Start of Available records
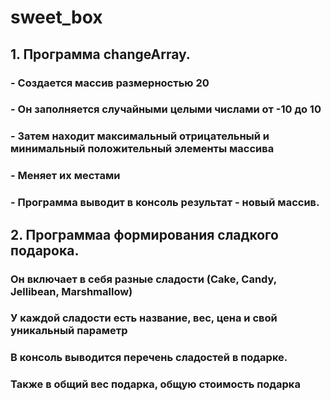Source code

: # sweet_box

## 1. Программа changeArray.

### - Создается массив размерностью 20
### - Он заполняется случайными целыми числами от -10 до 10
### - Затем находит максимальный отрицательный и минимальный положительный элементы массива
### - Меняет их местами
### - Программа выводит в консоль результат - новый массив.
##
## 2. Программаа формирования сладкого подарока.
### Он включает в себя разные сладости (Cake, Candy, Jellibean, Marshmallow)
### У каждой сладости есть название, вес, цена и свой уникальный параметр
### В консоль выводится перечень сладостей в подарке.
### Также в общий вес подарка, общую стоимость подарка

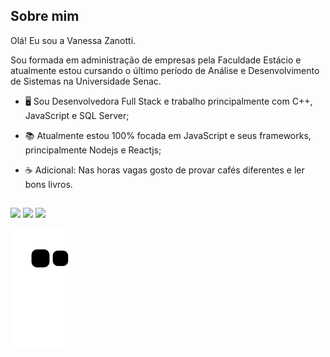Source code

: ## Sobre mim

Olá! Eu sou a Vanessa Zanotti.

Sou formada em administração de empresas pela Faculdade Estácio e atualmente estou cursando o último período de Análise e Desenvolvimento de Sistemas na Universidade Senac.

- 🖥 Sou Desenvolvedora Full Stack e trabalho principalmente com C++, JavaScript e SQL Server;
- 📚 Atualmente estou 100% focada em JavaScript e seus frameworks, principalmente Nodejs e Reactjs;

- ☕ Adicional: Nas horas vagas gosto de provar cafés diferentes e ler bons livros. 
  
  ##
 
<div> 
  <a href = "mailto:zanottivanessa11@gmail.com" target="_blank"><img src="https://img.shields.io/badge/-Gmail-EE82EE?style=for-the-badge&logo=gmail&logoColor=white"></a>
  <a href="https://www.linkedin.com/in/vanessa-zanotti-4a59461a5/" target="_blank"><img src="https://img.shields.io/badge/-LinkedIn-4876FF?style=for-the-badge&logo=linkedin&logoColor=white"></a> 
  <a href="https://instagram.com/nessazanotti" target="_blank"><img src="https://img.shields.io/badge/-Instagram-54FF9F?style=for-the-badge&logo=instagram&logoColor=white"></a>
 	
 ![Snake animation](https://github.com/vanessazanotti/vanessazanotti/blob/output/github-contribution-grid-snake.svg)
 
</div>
End of Available records
Start of Available records
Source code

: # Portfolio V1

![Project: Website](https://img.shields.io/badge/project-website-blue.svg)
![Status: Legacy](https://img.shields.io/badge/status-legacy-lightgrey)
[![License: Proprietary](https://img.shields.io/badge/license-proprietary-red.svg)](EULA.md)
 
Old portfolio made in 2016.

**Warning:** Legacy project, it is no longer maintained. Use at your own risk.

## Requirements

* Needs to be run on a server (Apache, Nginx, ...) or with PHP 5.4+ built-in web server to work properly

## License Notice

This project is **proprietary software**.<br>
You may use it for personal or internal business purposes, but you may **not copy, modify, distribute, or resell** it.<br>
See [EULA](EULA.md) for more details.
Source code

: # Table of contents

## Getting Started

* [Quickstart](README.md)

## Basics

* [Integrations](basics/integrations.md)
End of Available records
### Task item
Search the entries above for the word "License", and copy every line where it occurs.

### Exercise answer
[![License: Proprietary](https://img.shields.io/badge/license-proprietary-red.svg)](EULA.md)
## License Notice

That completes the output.